Vous vendez votre maison et une question revient juste avant le déménagement : que doit-on laisser dans la maison lors de la vente ? En pratique, tout ce qui est attaché au bien, indispensable à son usage ou expressément prévu au compromis doit rester. Le reste se négocie, à condition de l’écrire noir sur blanc.
1. Comprendre la règle de base : meuble ou immeuble ?
La logique de départ a l’air d’une évidence : lorsqu’on cède un bien immobilier, on transmet ce qui « fait corps » avec lui. Le Code civil range d’un côté les biens meubles – faciles à emporter – et, de l’autre, les immeubles, qu’ils soient « par nature » ou « par destination ». Ces derniers accompagnent la maison, qu’on le veuille ou non.

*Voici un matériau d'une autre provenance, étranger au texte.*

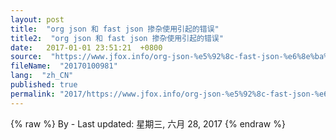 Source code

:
 ```yaml
---
layout: post
title:  "org json 和 fast json 掺杂使用引起的错误"
title2:  "org json 和 fast json 掺杂使用引起的错误"
date:   2017-01-01 23:51:21  +0800
source:  "https://www.jfox.info/org-json-%e5%92%8c-fast-json-%e6%8e%ba%e6%9d%82%e4%bd%bf%e7%94%a8%e5%bc%95%e8%b5%b7%e7%9a%84%e9%94%99%e8%af%af.html"
fileName:  "20170100981"
lang:  "zh_CN"
published: true
permalink: "2017/https://www.jfox.info/org-json-%e5%92%8c-fast-json-%e6%8e%ba%e6%9d%82%e4%bd%bf%e7%94%a8%e5%bc%95%e8%b5%b7%e7%9a%84%e9%94%99%e8%af%af.html"
---
```

{% raw %}
By  - Last updated: 星期三, 六月 28, 2017
{% endraw %}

Au quotidien, c’est la fixation qui fait foi. Un élément doit rester si : il est scellé ou vissé pour de bon, il a été conçu sur mesure pour l’endroit, ou son retrait ferait des dégâts au mur, au sol ou au plafond. Les notaires parlent alors d’attache à perpétuelle demeure.
Les bases juridiques résident dans les articles 518 à 526 du Code civil. Mais la jurisprudence se montre pragmatique : l’objet est-il un meuble qu’on déplace, ou un équipement fondu dans la construction ? Au moindre doute, mieux vaut dégainer le stylo et mentionner la chose dans la promesse ou le compromis.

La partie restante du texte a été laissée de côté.